== Segment start ==

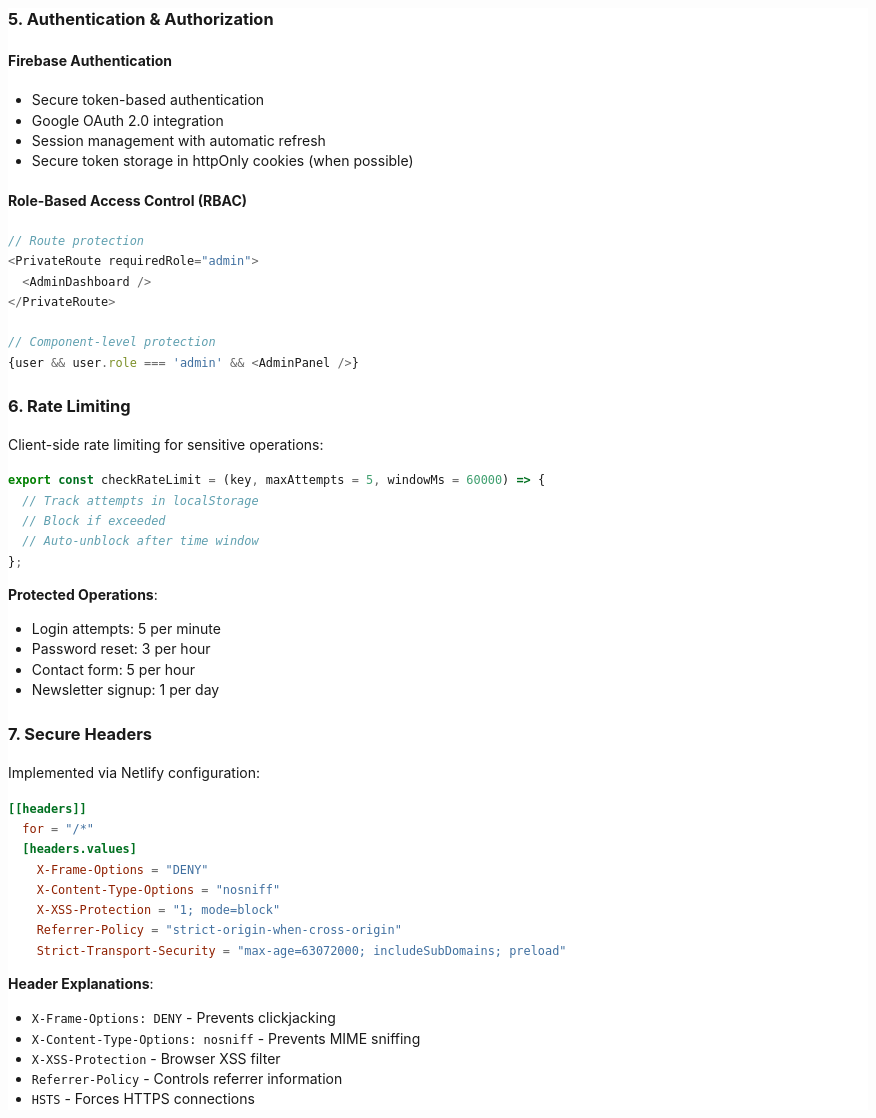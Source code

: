 ### 5. Authentication & Authorization

#### Firebase Authentication

- Secure token-based authentication
- Google OAuth 2.0 integration
- Session management with automatic refresh
- Secure token storage in httpOnly cookies (when possible)

#### Role-Based Access Control (RBAC)

```javascript
// Route protection
<PrivateRoute requiredRole="admin">
  <AdminDashboard />
</PrivateRoute>

// Component-level protection
{user && user.role === 'admin' && <AdminPanel />}
```

### 6. Rate Limiting

Client-side rate limiting for sensitive operations:

```javascript
export const checkRateLimit = (key, maxAttempts = 5, windowMs = 60000) => {
  // Track attempts in localStorage
  // Block if exceeded
  // Auto-unblock after time window
};
```

**Protected Operations**:
- Login attempts: 5 per minute
- Password reset: 3 per hour
- Contact form: 5 per hour
- Newsletter signup: 1 per day

### 7. Secure Headers

Implemented via Netlify configuration:

```toml
[[headers]]
  for = "/*"
  [headers.values]
    X-Frame-Options = "DENY"
    X-Content-Type-Options = "nosniff"
    X-XSS-Protection = "1; mode=block"
    Referrer-Policy = "strict-origin-when-cross-origin"
    Strict-Transport-Security = "max-age=63072000; includeSubDomains; preload"
```

**Header Explanations**:
- `X-Frame-Options: DENY` - Prevents clickjacking
- `X-Content-Type-Options: nosniff` - Prevents MIME sniffing
- `X-XSS-Protection` - Browser XSS filter
- `Referrer-Policy` - Controls referrer information
- `HSTS` - Forces HTTPS connections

== Segment end ==

▸ THE PROBLEM: Your answer must be an exact transcription of every entry, minus the pictures.

▸ RESPONSE:
Source code

: ### 5. Authentication & Authorization

#### Firebase Authentication

- Secure token-based authentication
- Google OAuth 2.0 integration
- Session management with automatic refresh
- Secure token storage in httpOnly cookies (when possible)

#### Role-Based Access Control (RBAC)

```javascript
// Route protection
<PrivateRoute requiredRole="admin">
  <AdminDashboard />
</PrivateRoute>

// Component-level protection
{user && user.role === 'admin' && <AdminPanel />}
```

### 6. Rate Limiting

Client-side rate limiting for sensitive operations:

```javascript
export const checkRateLimit = (key, maxAttempts = 5, windowMs = 60000) => {
  // Track attempts in localStorage
  // Block if exceeded
  // Auto-unblock after time window
};
```

**Protected Operations**:
- Login attempts: 5 per minute
- Password reset: 3 per hour
- Contact form: 5 per hour
- Newsletter signup: 1 per day

### 7. Secure Headers

Implemented via Netlify configuration:

```toml
[[headers]]
  for = "/*"
  [headers.values]
    X-Frame-Options = "DENY"
    X-Content-Type-Options = "nosniff"
    X-XSS-Protection = "1; mode=block"
    Referrer-Policy = "strict-origin-when-cross-origin"
    Strict-Transport-Security = "max-age=63072000; includeSubDomains; preload"
```

**Header Explanations**:
- `X-Frame-Options: DENY` - Prevents clickjacking
- `X-Content-Type-Options: nosniff` - Prevents MIME sniffing
- `X-XSS-Protection` - Browser XSS filter
- `Referrer-Policy` - Controls referrer information
- `HSTS` - Forces HTTPS connections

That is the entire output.